Lawmakers to seek bond bills ban

January 21, 2009|By ERIN CUNNINGHAM

ANNAPOLIS -- Washington County delegation members will ask Maryland leaders in the General Assembly to consider eliminating bond bills this year due to the state's budget limitations.

A bond bill is state money for a capital project. Each year, there is a pool of money for local government requests.

Maryland Gov. Martin O'Malley included about $15 million for bond bills in his proposed capital budget announced Wednesday.

Washington County delegation members said they had not formally requested any bond bills yet, but Sen. Donald F. Munson, R-Washington, said he has received several requests for funding, including about $150,000 for the Barbara Ingram School for the Arts and $100,000 for the Doleman Black Heritage Center in Hagerstown.

"I think when we have people who are going to be laid off ... furloughed, and we don't have money to keep these people employed, I think (bond bills) set a bad precedent," said Del. LeRoy E. Myers Jr., R-Washington/Allegany.

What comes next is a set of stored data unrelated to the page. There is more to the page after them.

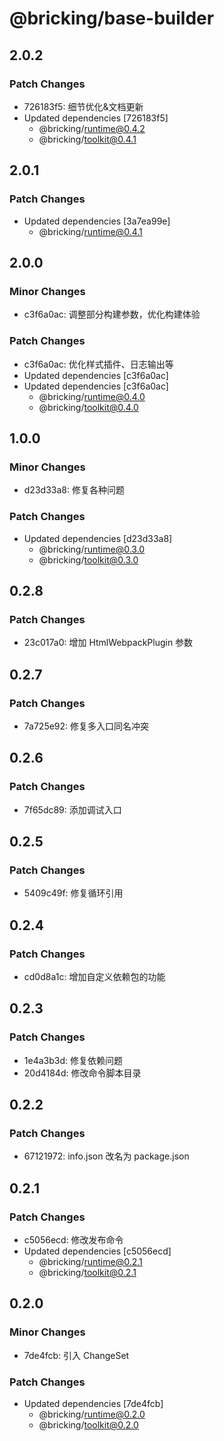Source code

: # @bricking/base-builder

## 2.0.2

### Patch Changes

- 726183f5: 细节优化&文档更新
- Updated dependencies [726183f5]
  - @bricking/runtime@0.4.2
  - @bricking/toolkit@0.4.1

## 2.0.1

### Patch Changes

- Updated dependencies [3a7ea99e]
  - @bricking/runtime@0.4.1

## 2.0.0

### Minor Changes

- c3f6a0ac: 调整部分构建参数，优化构建体验

### Patch Changes

- c3f6a0ac: 优化样式插件、日志输出等
- Updated dependencies [c3f6a0ac]
- Updated dependencies [c3f6a0ac]
  - @bricking/runtime@0.4.0
  - @bricking/toolkit@0.4.0

## 1.0.0

### Minor Changes

- d23d33a8: 修复各种问题

### Patch Changes

- Updated dependencies [d23d33a8]
  - @bricking/runtime@0.3.0
  - @bricking/toolkit@0.3.0

## 0.2.8

### Patch Changes

- 23c017a0: 增加 HtmlWebpackPlugin 参数

## 0.2.7

### Patch Changes

- 7a725e92: 修复多入口同名冲突

## 0.2.6

### Patch Changes

- 7f65dc89: 添加调试入口

## 0.2.5

### Patch Changes

- 5409c49f: 修复循环引用

## 0.2.4

### Patch Changes

- cd0d8a1c: 增加自定义依赖包的功能

## 0.2.3

### Patch Changes

- 1e4a3b3d: 修复依赖问题
- 20d4184d: 修改命令脚本目录

## 0.2.2

### Patch Changes

- 67121972: info.json 改名为 package.json

## 0.2.1

### Patch Changes

- c5056ecd: 修改发布命令
- Updated dependencies [c5056ecd]
  - @bricking/runtime@0.2.1
  - @bricking/toolkit@0.2.1

## 0.2.0

### Minor Changes

- 7de4fcb: 引入 ChangeSet

### Patch Changes

- Updated dependencies [7de4fcb]
  - @bricking/runtime@0.2.0
  - @bricking/toolkit@0.2.0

The delegation voted unanimously Wednesday, in its first meeting of the current legislative session of the General Assembly, to write a letter to leadership in the Maryland House of Delegates and the Senate requesting a ban on all bond bills - not just those from Washington County.

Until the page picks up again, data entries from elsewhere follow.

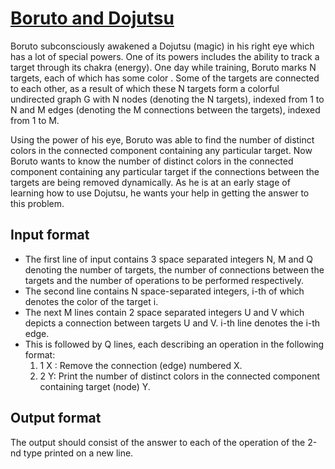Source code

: # [Boruto and Dojutsu][link]

Boruto subconsciously awakened a Dojutsu (magic) in his right eye which has a lot of special powers. One of its powers includes the ability to track a target through its chakra (energy). One day while training, Boruto marks N targets, each of which has some color . Some of the targets are connected to each other, as a result of which these N targets form a colorful undirected graph G with N nodes (denoting the N targets), indexed from 1 to N and M edges (denoting the M connections between the targets), indexed from 1 to M.

Using the power of his eye, Boruto was able to find the number of distinct colors in the connected component containing any particular target. Now Boruto wants to know the number of distinct colors in the connected component containing any particular target if the connections between the targets are being removed dynamically. As he is at an early stage of learning how to use Dojutsu, he wants your help in getting the answer to this problem.

## Input format

- The first line of input contains 3 space separated integers N, M and Q denoting the number of targets, the number of connections between the targets and the number of operations to be performed respectively.
- The second line contains N space-separated integers, i-th of which denotes the color of the target i.
- The next M lines contain 2 space separated integers U and V which depicts a connection between targets U and V. i-th line denotes the i-th edge.
- This is followed by Q lines, each describing an operation in the following format:
  1. 1 X : Remove the connection (edge) numbered X.
  2. 2 Y: Print the number of distinct colors in the connected component containing target (node) Y.

## Output format

The output should consist of the answer to each of the operation of the 2-nd type printed on a new line.

[link]: https://www.hackerearth.com/practice/data-structures/disjoint-data-strutures/basics-of-disjoint-data-structures/practice-problems/algorithm/strengthen-their-bonding-6eeb0e01/
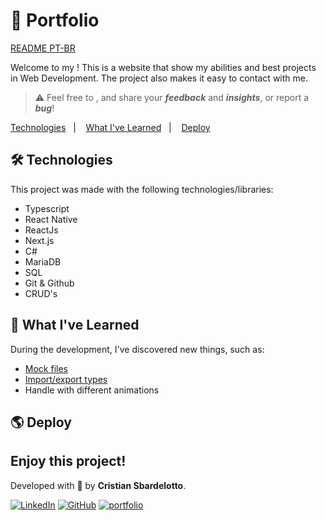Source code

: # 🧡 Portfolio

[README PT-BR](./README-pt.md)

Welcome to my ! This is a website that show my abilities and best projects in Web Development.
The project also makes it easy to contact with me.

> ⚠️ Feel free to , and share your **_feedback_** and **_insights_**, or report a **_bug_**!

<p>
  <a href="#technologies">Technologies</a>&nbsp;&nbsp;&nbsp;|&nbsp;&nbsp;&nbsp;
  <a href="#learning">What I've Learned</a>&nbsp;&nbsp;&nbsp;|&nbsp;&nbsp;&nbsp;
  <a href="#deploy">Deploy</a>&nbsp;&nbsp;&nbsp;&nbsp;&nbsp;&nbsp;
</p>

<div id='technologies'></div>

## 🛠️ Technologies

This project was made with the following technologies/libraries:

- Typescript
- React Native
- ReactJs
- Next.js
- C#
- MariaDB
- SQL
- Git & Github
- CRUD's

<div id='learning'></div>

## 🧠 What I've Learned

During the development, I've discovered new things, such as:

- [Mock files](./src/data/)
- [Import/export types](./src/types/index.ts)
- Handle with different animations

<div id='deploy'></div>

## 🌎 Deploy


## Enjoy this project!

Developed with 🧡 by **Cristian Sbardelotto**.

[![LinkedIn](https://img.shields.io/badge/linkedin-%230077B5.svg?style=for-the-badge&logo=linkedin&logoColor=white)](https://www.linkedin.com/in/cristian-k-sbardelotto/)
[![GitHub](https://img.shields.io/badge/github-%23121011.svg?style=for-the-badge&logo=github&logoColor=white)](https://github.com/cristian-sbardelotto)
[![portfolio](https://img.shields.io/badge/my_portfolio-000?style=for-the-badge&logo=ko-fi&logoColor=white)](https://portfolio-chi-lemon-51.vercel.app)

"I think leadership has to start with us," Del. Christopher B. Shank, R-Washington, said of the local delegation.

Del. John P. Donoghue, D-Washington, and Sen. Alex X. Mooney, R-Frederick/Washington, did not attend.

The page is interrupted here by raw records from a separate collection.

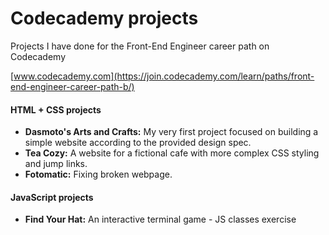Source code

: # Codecademy projects

Projects I have done for the Front-End Engineer career path on Codecademy 

[www.codecademy.com](https://join.codecademy.com/learn/paths/front-end-engineer-career-path-b/)

#### HTML + CSS projects

- **Dasmoto's Arts and Crafts:**  My very first project focused on building a simple website according to the provided design spec.
- **Tea Cozy:** A website for a fictional cafe with more complex CSS styling and jump links.
- **Fotomatic:** Fixing broken webpage.


#### JavaScript projects

- **Find Your Hat:**  An interactive terminal game - JS classes exercise
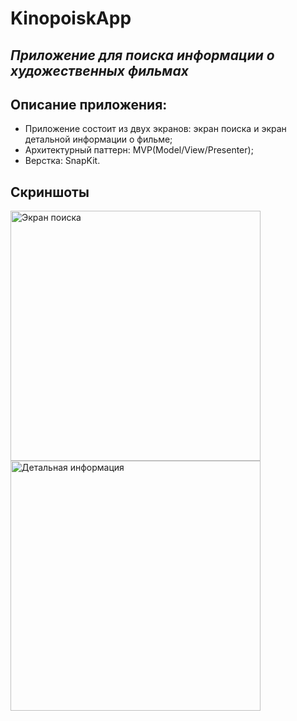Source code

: # KinopoiskApp

## _Приложение для поиска информации о художественных фильмах_

## Описание приложения:
* Приложение состоит из двух экранов: экран поиска и экран детальной информации о фильме;
* Архитектурный паттерн: MVP(Model/View/Presenter);
* Верстка: SnapKit.

## Скриншоты

<img width="400" alt="Экран поиска" src="https://github.com/VladimirSen/KinopoiskApp/blob/main/KinopoiskLiteApp/ScreenShots/KinopoiskApp_1.png"> <img width="400" alt="Детальная информация" src="https://github.com/VladimirSen/KinopoiskApp/blob/main/KinopoiskLiteApp/ScreenShots/KinopoiskApp_2.png">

"I think this is a decision that's a leadership decision in the legislature. The speaker and the legislature need to make a decision on whether they're going to do bond bills," Munson said.

Maryland Senate President Thomas V. Mike Miller Jr., D-Calvert/Prince George's, has said no decisions have been made about whether O'Malley's proposed bond bill money will be kept in the budget, according to a spokesman for Miller.

Alexandra Hughes, communications/policy advisor for Speaker of the House Del. Michael E. Busch, D-Anne Arundel, said the House will consider some different possibilities regarding bond bills in the next few weeks.

It's possible, Hughes said, that priority would be given to bond bills that secure funding for projects that are shovel-ready and that create local jobs.

Sen. George C. Edwards, R-Garrett/Allegany/Washington, said leaders agreed not to accept bond bills about six years ago.

Some delegation members agreed that if the General Assembly was going to accept bond bills this year, that Washington County should not be excluded from that funding.

Shank said he strongly opposed bond bills in light of the announced statewide layoffs and other financial problems the state is experiencing.

"I certainly cannot support bond bills this year," Shank said. "In the past, I have supported bond bills. Now, it's the last thing we should be thinking about."

Del. Richard B. Weldon Jr., who is unaffiliated and represents parts of Frederick and Washington counties, said he planned to ask the Frederick County delegation to support a similar stance against bond bills.